Japon : les raisons du déclin

Le 16 novembre prochain, le gouvernement japonais publiera sa première estimation du PIB  pour le  3ème trimestre qui, selon les principaux instituts de recherche du pays lesquels viennent de publier leur propre estimation, devrait acter l’entrée du pays en récession. Après une chute de 1,2%  au 2ème trimestre en rythme annualisé, le PIB reculerait de 0,2% les trois mois suivants. Le Japon serait alors le premier grand pays industrialisé à retomber en récession depuis la crise financière de 2007-2008.
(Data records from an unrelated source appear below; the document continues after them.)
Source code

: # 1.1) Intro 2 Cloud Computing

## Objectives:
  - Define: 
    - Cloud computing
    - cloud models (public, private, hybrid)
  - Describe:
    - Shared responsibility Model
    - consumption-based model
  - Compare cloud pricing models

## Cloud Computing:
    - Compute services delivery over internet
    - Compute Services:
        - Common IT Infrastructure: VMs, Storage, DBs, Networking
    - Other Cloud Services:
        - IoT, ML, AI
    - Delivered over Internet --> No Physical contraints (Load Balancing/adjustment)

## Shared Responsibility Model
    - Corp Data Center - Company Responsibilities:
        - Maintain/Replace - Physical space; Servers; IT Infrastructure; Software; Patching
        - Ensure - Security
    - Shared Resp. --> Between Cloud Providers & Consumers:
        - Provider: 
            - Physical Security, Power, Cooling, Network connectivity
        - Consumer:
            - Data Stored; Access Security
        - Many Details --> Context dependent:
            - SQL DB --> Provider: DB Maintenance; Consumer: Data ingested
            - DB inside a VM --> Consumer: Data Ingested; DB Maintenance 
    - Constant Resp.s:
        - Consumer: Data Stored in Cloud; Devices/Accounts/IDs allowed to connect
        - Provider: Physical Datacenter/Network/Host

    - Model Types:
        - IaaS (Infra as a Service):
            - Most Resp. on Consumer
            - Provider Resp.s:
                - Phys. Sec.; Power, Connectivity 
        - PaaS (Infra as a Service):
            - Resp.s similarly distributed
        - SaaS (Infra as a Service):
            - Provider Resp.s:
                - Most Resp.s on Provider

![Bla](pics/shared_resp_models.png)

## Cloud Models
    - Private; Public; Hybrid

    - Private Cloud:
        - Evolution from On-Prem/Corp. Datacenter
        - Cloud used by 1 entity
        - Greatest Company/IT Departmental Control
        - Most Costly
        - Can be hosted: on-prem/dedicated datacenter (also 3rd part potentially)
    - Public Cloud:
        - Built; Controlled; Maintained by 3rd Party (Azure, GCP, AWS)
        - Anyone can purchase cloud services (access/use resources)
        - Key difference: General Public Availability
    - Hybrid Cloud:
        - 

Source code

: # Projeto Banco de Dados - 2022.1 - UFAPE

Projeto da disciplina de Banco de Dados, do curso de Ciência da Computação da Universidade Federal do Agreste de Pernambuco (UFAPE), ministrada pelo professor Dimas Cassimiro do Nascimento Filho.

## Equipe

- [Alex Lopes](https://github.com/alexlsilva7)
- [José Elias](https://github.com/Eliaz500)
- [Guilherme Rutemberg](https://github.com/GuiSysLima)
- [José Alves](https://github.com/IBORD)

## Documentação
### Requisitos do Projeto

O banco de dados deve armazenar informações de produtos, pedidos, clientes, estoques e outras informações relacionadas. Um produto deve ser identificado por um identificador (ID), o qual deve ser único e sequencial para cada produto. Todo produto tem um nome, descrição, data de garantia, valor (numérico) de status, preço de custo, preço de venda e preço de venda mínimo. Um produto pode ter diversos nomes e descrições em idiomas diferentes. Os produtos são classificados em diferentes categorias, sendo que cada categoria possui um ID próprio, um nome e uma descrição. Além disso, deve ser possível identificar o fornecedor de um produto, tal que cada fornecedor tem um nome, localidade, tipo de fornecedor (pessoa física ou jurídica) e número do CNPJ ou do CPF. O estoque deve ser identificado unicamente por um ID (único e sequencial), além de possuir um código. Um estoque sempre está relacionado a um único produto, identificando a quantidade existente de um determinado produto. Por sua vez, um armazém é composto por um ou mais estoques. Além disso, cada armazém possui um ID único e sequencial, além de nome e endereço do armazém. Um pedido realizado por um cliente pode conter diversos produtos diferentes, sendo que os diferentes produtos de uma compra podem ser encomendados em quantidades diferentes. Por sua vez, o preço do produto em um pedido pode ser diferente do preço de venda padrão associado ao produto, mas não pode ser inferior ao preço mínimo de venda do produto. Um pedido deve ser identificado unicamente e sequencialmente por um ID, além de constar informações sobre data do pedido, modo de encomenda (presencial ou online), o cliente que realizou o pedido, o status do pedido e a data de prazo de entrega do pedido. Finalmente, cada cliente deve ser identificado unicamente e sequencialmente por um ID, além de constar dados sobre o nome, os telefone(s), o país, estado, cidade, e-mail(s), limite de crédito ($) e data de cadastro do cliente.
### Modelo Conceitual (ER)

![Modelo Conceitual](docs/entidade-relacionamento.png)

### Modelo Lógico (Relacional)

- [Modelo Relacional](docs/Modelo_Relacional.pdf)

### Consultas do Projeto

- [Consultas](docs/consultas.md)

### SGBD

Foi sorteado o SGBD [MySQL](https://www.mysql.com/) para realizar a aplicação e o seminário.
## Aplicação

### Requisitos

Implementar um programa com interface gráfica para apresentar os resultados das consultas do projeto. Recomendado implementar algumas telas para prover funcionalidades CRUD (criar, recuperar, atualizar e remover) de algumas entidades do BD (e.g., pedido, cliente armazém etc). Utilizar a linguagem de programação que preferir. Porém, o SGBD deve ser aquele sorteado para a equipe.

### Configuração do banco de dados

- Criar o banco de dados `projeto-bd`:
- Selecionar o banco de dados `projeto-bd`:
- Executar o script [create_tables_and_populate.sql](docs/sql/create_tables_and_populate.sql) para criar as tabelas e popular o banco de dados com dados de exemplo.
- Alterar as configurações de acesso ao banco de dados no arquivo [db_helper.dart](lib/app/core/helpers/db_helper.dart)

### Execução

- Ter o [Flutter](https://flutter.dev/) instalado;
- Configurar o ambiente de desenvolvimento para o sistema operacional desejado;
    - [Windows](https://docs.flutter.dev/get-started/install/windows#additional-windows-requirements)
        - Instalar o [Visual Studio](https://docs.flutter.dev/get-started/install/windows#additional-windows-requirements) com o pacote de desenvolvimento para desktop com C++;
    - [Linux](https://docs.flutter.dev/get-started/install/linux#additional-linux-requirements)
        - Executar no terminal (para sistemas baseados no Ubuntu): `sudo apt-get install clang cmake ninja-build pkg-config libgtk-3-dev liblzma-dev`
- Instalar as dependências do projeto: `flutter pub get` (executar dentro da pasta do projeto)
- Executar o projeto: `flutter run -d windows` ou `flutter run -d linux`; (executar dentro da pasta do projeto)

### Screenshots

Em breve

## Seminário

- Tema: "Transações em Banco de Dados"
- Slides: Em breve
Cette rechute intervient malgré la politique de relance du gouvernement (les Trois Flèches du Premier ministre Shinzo Abe) et la création monétaire pratiquée par la Banque du Japon qui précéda dans ce domaine ses homologues américaine et européenne. Elle survient après les décennies de stagnation voire de déflation qui ont affecté cette ancienne star de l’économie mondiale. Souvenons-nous : il y a trente ans, l’Exposition internationale de Tsukuba marquait l’apogée d’un pays dont les entreprises accumulaient les succès à l’exportation avec l’ambition affichée de dominer l’industrie mondiale, alors que leur marché intérieur était fermé aux concurrents. Cela avait donné lieu, en France, à l’épisode du dédouanement des magnétoscopes à Poitiers pour lequel le ministre de l’époque, Edith Cresson, avait été vivement critiqué. Rétrospectivement, c’est pourtant elle qui avait raison.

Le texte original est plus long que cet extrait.